I am new to Python. I am trying to run MATLAB from inside Python using the mlab package. I was following the guide on the website, and I entered this in the Python command line:
from mlab.releases import latest_release
The error I got was:
cannot import name find_available_releases
It seems that under matlabcom.py there was no find_available_releases function.
May I know if anyone knows how to resolve this? Thank you!
PS: I am using Windows 7, MATLAB 2012a and Python 2.7
I skimmed through the code, and I don't think all of the README file and its documentation match what's actually implemented. It appears to be mostly copied from the original mlabwrap project.

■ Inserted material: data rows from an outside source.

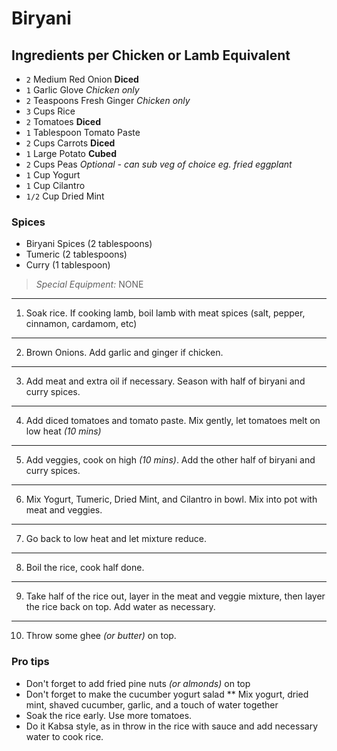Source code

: # Biryani


<!-- ---
title: Basque Burnt Cheescake
category: Baking
description: 
image: basque.jpg
size: 1 10" Cake
time: 1.5 hour
author: Molly Baz
source: https://www.bonappetit.com/recipe/basque-burnt-cheesecake
veggie: ✓
sweet: ✓
--- -->

## Ingredients per Chicken or Lamb Equivalent 

* `2` Medium Red Onion **Diced**
* `1` Garlic Glove *Chicken only*
* `2` Teaspoons Fresh Ginger *Chicken only*
* `3` Cups Rice
* `2` Tomatoes **Diced**
* `1` Tablespoon Tomato Paste
* `2` Cups Carrots **Diced**
* `1` Large Potato **Cubed**
* `2` Cups Peas *Optional - can sub veg of choice eg. fried eggplant*
* `1` Cup Yogurt 
* `1` Cup Cilantro
* `1/2` Cup Dried Mint

### Spices
* Biryani Spices (2 tablespoons)
* Tumeric (2 tablespoons)
* Curry (1 tablespoon)

> *Special Equipment:* NONE

---

1. Soak rice. If cooking lamb, boil lamb with meat spices (salt, pepper, cinnamon, cardamom, etc)

---

2. Brown Onions. Add garlic and ginger if chicken. 

---

3. Add meat and extra oil if necessary. Season with half of biryani and curry spices.

---

4. Add diced tomatoes and tomato paste. Mix gently, let tomatoes melt on low heat *(10 mins)*

---

5. Add veggies, cook on high *(10 mins)*. Add the other half of biryani and curry spices. 

---

6. Mix Yogurt, Tumeric, Dried Mint, and Cilantro in bowl. Mix into pot with meat and veggies. 

---

7. Go back to low heat and let mixture reduce. 

___

8. Boil the rice, cook half done.

--- 

9. Take half of the rice out, layer in the meat and veggie mixture, then layer the rice back on top. Add water as necessary. 

--- 

10. Throw some ghee *(or butter)* on top.

### Pro tips

* Don't forget to add fried pine nuts *(or almonds)* on top
* Don't forget to make the cucumber yogurt salad 
** Mix yogurt, dried mint, shaved cucumber, garlic, and a touch of water together
* Soak the rice early. Use more tomatoes. 
* Do it Kabsa style, as in throw in the rice with sauce and add necessary water to cook rice. 
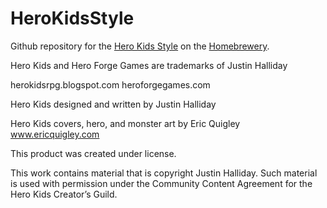 # HeroKidsStyle

Github repository for the [Hero Kids Style](https://homebrewery.naturalcrit.com/share/UGU--lwhgTCZ) on the [Homebrewery](https://homebrewery.naturalcrit.com).


Hero Kids and Hero Forge Games are trademarks of Justin Halliday

herokidsrpg.blogspot.com heroforgegames.com

Hero Kids designed and written by Justin Halliday

Hero Kids covers, hero, and monster art by Eric Quigley www.ericquigley.com

This product was created under license.

This work contains material that is copyright Justin Halliday. Such material is used with permission under the Community Content Agreement for the Hero Kids Creator’s Guild.

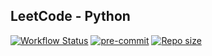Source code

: ## LeetCode - Python

[![Workflow Status](https://img.shields.io/github/actions/workflow/status/shilin83/leetcode-python/ci.yml?branch=main&style=flat-square&logo=github&label=CI)](https://github.com/shilin83/leetcode-python/actions)
[![pre-commit](https://img.shields.io/badge/pre--commit-enabled-brightgreen?logo=pre-commit)](https://github.com/pre-commit/pre-commit)
[![Repo size](https://img.shields.io/github/repo-size/shilin83/leetcode-python?style=flat-square&label=Repo%20size)](https://shields.io/badges/git-hub-repo-size)
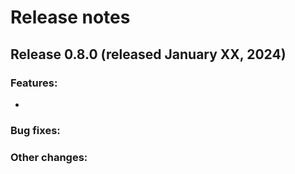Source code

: # Release notes

## Release 0.8.0 (released January XX, 2024)

### Features:
- 

### Bug fixes:

### Other changes: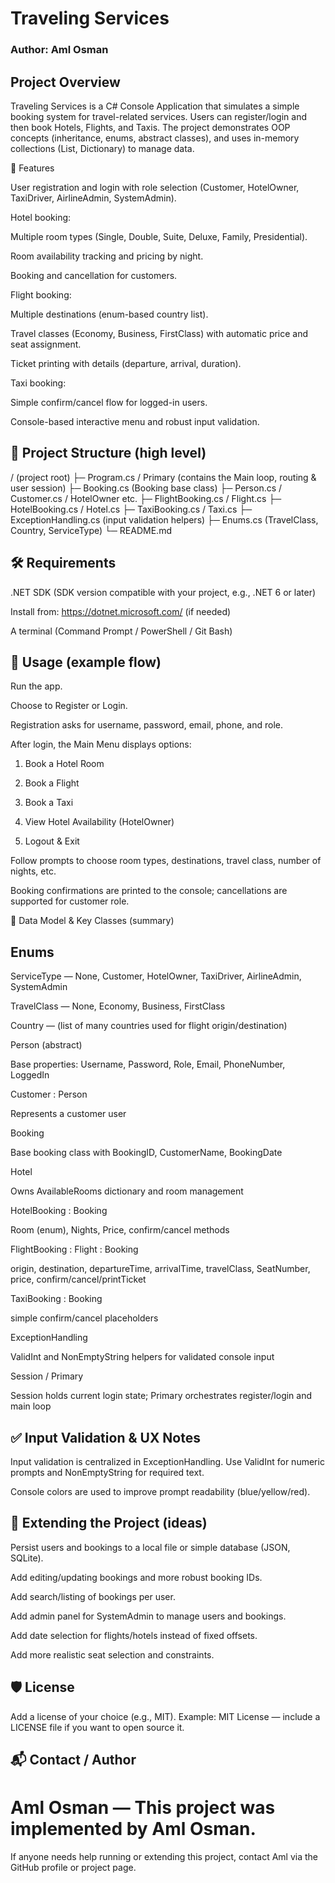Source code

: # Traveling Services

### Author: Aml Osman

## Project Overview

Traveling Services is a C# Console Application that simulates a simple booking system for travel-related services. Users can register/login and then book Hotels, Flights, and Taxis. The project demonstrates OOP concepts (inheritance, enums, abstract classes), and uses in-memory collections (List, Dictionary) to manage data.

🔑 Features

User registration and login with role selection (Customer, HotelOwner, TaxiDriver, AirlineAdmin, SystemAdmin).

Hotel booking:

Multiple room types (Single, Double, Suite, Deluxe, Family, Presidential).

Room availability tracking and pricing by night.

Booking and cancellation for customers.

Flight booking:

Multiple destinations (enum-based country list).

Travel classes (Economy, Business, FirstClass) with automatic price and seat assignment.

Ticket printing with details (departure, arrival, duration).

Taxi booking:

Simple confirm/cancel flow for logged-in users.

Console-based interactive menu and robust input validation.

## 📁 Project Structure (high level)
/ (project root)
├─ Program.cs / Primary (contains the Main loop, routing & user session)
├─ Booking.cs (Booking base class)
├─ Person.cs / Customer.cs / HotelOwner etc.
├─ FlightBooking.cs / Flight.cs
├─ HotelBooking.cs / Hotel.cs
├─ TaxiBooking.cs / Taxi.cs
├─ ExceptionHandling.cs (input validation helpers)
├─ Enums.cs (TravelClass, Country, ServiceType)
└─ README.md



## 🛠️ Requirements

.NET SDK (SDK version compatible with your project, e.g., .NET 6 or later)

Install from: https://dotnet.microsoft.com/
 (if needed)

A terminal (Command Prompt / PowerShell / Git Bash) 

## 🧭 Usage (example flow)

Run the app.

Choose to Register or Login.

Registration asks for username, password, email, phone, and role.

After login, the Main Menu displays options:

1) Book a Hotel Room

2) Book a Flight

3) Book a Taxi

4) View Hotel Availability (HotelOwner)

5) Logout & Exit

Follow prompts to choose room types, destinations, travel class, number of nights, etc.

Booking confirmations are printed to the console; cancellations are supported for customer role.

🔎 Data Model & Key Classes (summary)

## Enums

 ServiceType — None, Customer, HotelOwner, TaxiDriver, AirlineAdmin, SystemAdmin

 TravelClass — None, Economy, Business, FirstClass

Country — (list of many countries used for flight origin/destination)

Person (abstract)

Base properties: Username, Password, Role, Email, PhoneNumber, LoggedIn

Customer : Person

Represents a customer user

Booking

Base booking class with BookingID, CustomerName, BookingDate

Hotel

Owns AvailableRooms dictionary and room management

HotelBooking : Booking

Room (enum), Nights, Price, confirm/cancel methods

FlightBooking : Flight : Booking

origin, destination, departureTime, arrivalTime, travelClass, SeatNumber, price, confirm/cancel/printTicket

TaxiBooking : Booking

simple confirm/cancel placeholders

ExceptionHandling

ValidInt and NonEmptyString helpers for validated console input

Session / Primary

Session holds current login state; Primary orchestrates register/login and main loop

## ✅ Input Validation & UX Notes

Input validation is centralized in ExceptionHandling. Use ValidInt for numeric prompts and NonEmptyString for required text.

Console colors are used to improve prompt readability (blue/yellow/red).

## 🧩 Extending the Project (ideas)

Persist users and bookings to a local file or simple database (JSON, SQLite).

Add editing/updating bookings and more robust booking IDs.

Add search/listing of bookings per user.

Add admin panel for SystemAdmin to manage users and bookings.

Add date selection for flights/hotels instead of fixed offsets.

Add more realistic seat selection and constraints.

## 🛡 License

Add a license of your choice (e.g., MIT). Example:
MIT License — include a LICENSE file if you want to open source it.

## 📬 Contact / Author

# Aml Osman — This project was implemented by Aml Osman.
If anyone needs help running or extending this project, contact Aml via the GitHub profile or project page.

This is confusing because mlabwrap is implemented using a C extension module to interact with the MATLAB Engine API. However the mlab code seems to have replaced that part with a pure Python implementation as the MATLAB-bridge backend. It comes from "Dana Pe'er Lab" and it uses two different methods to interact with MATLAB depending on the platform (COM/ActiveX on Windows and pipes on Linux/Mac).
Now that we understand how the backend is implemented, you can start looking at the import error.
Note: the Linux/Mac part of the code tries to find the MATLAB executable in some hardcoded fixed locations, and allows to choose between different versions.
However you are working on Windows, and the code doesn't really implement any way of picking between MATLAB releases for this platform (so all of the methods like discover_location and find_available_releases are useless on Windows). In the end, the COM object is created as:
self.client = win32com.client.Dispatch('matlab.application')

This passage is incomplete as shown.